De eso, del futuro y sus caminos, Iglesias nos adelanta poco. Su idea más tangible -la de acabar con el "régimen"- permite una doble objeción. De una parte, olvida cuánto ha hecho este "despreciable sistema" por España y los españoles: fue la Constitución de 1978 la que nos permitió ganar la democracia y convertir este país nuestro en una sociedad moderna, libre y plural. De otra, más allá de su furia destructora, Podemos no diseña -o al menos no enseña- cuáles serían las piezas de reemplazo de lo que considera caduco y propio de "viejos de corazón".

Es, entiendo, la cuestión central. Se emprende el derribo de algo cuando se cuenta con la absoluta certeza de levantar sobre el solar recién alisado un edificio más funcional, cómodo, transparente y habitable. Aguardamos, pues, los planos de la España de Podemos, de su reconstrucción sobre la nada en la que diríase detenido su impulso de cambio. Iglesias ha de aclarar si lidera una alternativa que viene a reformar nuestro imperfecto sistema democrático o si se dispone simplemente a acabar con él. De la necesidad de lo primero no tengo duda alguna; De los riesgos, incertidumbres y peligros de lo segundo, tampoco.

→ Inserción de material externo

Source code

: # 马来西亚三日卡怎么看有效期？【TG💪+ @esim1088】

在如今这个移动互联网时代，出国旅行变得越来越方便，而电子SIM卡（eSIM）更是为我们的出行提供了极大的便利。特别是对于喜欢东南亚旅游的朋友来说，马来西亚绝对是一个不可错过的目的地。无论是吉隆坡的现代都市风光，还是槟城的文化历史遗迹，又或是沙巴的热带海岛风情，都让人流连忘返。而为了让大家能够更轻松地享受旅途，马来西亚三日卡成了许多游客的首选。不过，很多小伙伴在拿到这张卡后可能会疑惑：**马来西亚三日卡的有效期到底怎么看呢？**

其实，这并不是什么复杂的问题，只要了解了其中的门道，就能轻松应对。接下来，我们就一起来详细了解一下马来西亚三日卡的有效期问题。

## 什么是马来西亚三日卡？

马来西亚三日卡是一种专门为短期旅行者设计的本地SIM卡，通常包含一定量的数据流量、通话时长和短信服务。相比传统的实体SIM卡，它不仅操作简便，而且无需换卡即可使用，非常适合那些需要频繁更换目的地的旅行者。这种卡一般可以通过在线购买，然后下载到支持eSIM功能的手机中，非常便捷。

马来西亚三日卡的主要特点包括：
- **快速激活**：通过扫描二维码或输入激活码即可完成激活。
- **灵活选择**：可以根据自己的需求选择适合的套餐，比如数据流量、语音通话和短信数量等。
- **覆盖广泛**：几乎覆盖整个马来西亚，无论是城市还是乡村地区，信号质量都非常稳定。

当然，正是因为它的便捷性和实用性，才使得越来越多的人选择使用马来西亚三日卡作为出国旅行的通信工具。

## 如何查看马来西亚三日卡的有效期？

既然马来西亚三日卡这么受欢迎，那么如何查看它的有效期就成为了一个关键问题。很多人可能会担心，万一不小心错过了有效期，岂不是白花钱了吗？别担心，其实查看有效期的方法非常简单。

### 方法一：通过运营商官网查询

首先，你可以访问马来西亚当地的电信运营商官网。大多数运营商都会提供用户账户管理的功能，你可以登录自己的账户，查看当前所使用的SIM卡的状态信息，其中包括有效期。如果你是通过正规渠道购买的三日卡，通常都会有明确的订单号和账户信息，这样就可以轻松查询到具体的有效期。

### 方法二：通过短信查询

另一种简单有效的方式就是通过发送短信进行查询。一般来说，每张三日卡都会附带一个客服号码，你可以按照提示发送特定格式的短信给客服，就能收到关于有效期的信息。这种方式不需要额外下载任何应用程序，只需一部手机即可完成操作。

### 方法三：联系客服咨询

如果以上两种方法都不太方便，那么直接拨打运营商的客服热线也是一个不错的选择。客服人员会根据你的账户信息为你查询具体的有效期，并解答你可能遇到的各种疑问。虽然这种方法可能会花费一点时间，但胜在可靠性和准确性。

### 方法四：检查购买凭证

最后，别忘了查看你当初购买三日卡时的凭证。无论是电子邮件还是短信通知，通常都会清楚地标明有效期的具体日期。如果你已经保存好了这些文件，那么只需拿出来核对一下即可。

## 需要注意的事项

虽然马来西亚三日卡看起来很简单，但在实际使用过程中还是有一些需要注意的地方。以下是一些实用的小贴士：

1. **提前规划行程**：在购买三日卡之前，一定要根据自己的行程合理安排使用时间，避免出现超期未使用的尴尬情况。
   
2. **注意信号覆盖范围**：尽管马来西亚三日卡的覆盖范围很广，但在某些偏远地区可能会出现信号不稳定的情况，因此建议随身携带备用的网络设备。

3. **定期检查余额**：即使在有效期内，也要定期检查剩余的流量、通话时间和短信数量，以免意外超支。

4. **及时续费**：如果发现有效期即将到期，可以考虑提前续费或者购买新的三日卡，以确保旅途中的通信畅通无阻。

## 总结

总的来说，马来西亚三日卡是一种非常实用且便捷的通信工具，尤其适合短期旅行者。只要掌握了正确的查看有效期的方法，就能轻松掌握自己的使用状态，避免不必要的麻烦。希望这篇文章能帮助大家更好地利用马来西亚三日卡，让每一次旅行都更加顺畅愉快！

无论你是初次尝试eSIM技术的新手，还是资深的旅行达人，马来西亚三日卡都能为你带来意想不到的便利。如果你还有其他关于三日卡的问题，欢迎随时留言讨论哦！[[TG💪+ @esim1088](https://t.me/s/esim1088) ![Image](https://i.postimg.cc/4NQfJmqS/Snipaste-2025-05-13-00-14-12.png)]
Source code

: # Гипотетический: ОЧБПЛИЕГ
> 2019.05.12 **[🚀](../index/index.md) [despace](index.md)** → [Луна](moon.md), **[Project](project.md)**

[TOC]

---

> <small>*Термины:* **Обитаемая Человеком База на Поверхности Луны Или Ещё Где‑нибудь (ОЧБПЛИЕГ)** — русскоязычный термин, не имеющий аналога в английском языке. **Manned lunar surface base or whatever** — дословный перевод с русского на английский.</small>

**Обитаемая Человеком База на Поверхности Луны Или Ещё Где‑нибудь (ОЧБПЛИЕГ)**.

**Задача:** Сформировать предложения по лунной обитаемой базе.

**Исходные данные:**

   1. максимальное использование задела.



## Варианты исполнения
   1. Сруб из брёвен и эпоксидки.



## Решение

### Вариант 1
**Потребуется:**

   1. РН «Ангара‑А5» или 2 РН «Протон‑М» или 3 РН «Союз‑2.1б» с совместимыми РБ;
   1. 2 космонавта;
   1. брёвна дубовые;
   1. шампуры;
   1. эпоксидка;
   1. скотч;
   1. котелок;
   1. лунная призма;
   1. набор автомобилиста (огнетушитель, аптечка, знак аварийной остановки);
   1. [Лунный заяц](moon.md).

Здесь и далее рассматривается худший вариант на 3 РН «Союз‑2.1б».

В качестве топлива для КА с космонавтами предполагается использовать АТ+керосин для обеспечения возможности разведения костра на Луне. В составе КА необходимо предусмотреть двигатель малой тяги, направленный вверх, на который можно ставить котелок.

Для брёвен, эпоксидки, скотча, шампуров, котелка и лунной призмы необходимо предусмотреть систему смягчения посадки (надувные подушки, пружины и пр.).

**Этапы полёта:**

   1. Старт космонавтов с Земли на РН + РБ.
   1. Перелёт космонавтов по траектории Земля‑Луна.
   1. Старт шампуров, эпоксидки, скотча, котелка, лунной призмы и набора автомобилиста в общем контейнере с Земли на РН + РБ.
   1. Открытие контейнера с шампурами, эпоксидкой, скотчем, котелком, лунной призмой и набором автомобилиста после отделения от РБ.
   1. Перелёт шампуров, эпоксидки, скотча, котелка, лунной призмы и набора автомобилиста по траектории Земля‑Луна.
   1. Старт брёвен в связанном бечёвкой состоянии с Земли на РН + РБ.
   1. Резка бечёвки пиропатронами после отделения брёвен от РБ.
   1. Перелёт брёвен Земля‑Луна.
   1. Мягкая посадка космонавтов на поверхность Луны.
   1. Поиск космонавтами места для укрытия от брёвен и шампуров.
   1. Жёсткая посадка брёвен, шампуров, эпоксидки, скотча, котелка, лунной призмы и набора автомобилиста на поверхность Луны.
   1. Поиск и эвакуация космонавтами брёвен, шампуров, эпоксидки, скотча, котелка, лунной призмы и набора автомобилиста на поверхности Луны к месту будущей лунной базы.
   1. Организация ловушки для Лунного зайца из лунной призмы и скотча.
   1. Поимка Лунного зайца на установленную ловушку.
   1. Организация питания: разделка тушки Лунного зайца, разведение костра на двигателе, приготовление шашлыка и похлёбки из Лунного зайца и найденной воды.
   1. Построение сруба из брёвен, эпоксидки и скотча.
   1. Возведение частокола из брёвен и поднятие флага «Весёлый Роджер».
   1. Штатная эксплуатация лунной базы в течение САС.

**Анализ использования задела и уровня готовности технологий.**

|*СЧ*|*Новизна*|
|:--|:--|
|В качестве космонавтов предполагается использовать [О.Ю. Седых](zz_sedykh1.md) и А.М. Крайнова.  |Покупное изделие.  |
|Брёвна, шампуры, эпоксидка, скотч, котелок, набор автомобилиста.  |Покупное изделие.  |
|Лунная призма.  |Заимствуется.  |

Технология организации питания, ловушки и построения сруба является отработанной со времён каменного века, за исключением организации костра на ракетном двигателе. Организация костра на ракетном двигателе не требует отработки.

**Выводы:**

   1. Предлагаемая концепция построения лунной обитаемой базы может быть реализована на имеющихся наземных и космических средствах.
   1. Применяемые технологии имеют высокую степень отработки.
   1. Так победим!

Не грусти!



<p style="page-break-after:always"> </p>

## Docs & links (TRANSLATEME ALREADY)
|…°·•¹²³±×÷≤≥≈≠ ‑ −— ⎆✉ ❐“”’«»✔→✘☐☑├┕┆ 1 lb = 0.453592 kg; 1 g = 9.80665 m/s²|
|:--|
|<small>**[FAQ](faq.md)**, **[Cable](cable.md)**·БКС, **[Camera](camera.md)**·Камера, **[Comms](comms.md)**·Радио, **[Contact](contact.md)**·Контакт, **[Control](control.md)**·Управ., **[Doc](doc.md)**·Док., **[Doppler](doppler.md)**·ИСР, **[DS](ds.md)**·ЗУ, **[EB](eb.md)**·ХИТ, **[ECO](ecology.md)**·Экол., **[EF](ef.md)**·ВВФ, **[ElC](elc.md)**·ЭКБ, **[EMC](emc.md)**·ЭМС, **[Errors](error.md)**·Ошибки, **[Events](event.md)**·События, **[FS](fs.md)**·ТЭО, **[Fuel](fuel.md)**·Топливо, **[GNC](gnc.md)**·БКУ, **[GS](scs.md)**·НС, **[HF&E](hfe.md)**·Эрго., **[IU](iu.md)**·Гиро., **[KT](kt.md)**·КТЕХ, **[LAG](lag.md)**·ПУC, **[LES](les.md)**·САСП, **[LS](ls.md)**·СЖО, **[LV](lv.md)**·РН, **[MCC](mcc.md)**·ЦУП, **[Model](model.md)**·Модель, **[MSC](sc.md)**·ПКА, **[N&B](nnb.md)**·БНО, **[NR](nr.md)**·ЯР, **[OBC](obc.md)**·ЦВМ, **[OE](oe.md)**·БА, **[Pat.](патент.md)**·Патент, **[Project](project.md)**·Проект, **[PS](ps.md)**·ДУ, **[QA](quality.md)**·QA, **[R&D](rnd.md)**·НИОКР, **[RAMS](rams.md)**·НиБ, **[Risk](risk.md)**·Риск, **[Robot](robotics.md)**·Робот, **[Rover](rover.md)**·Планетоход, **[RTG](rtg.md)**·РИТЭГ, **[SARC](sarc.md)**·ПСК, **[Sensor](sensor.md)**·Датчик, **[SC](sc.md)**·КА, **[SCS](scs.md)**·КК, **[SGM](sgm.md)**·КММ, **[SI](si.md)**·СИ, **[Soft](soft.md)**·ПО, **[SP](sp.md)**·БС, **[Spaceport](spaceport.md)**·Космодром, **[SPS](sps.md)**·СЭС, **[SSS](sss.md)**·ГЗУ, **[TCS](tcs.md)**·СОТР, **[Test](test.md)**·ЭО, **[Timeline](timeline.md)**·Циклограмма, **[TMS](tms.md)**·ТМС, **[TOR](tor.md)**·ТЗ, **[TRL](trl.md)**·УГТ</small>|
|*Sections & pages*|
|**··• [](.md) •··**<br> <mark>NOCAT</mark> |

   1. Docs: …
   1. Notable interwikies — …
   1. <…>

Adereza Iglesias su guiso dinamitador con evasivas populistas e intenciones ambiguas: nada sabemos del fundamento de sus hallazgos económicos, sociales y de política internacional; nada, en fin, de la letra de la música de un flautista que, hoy por hoy, se contenta con encaminar a las encantadas masas a sus ignotos pagos.

Cual Moisés, quiere guiarnos a una presunta tierra prometida. Falta, claro, que nos comunique el dónde de su paraíso, el cómo del fabuloso tránsito y el cuándo -hartos estamos de eternas provisionalidades marxistas- de tan gozosa e inédita arribada.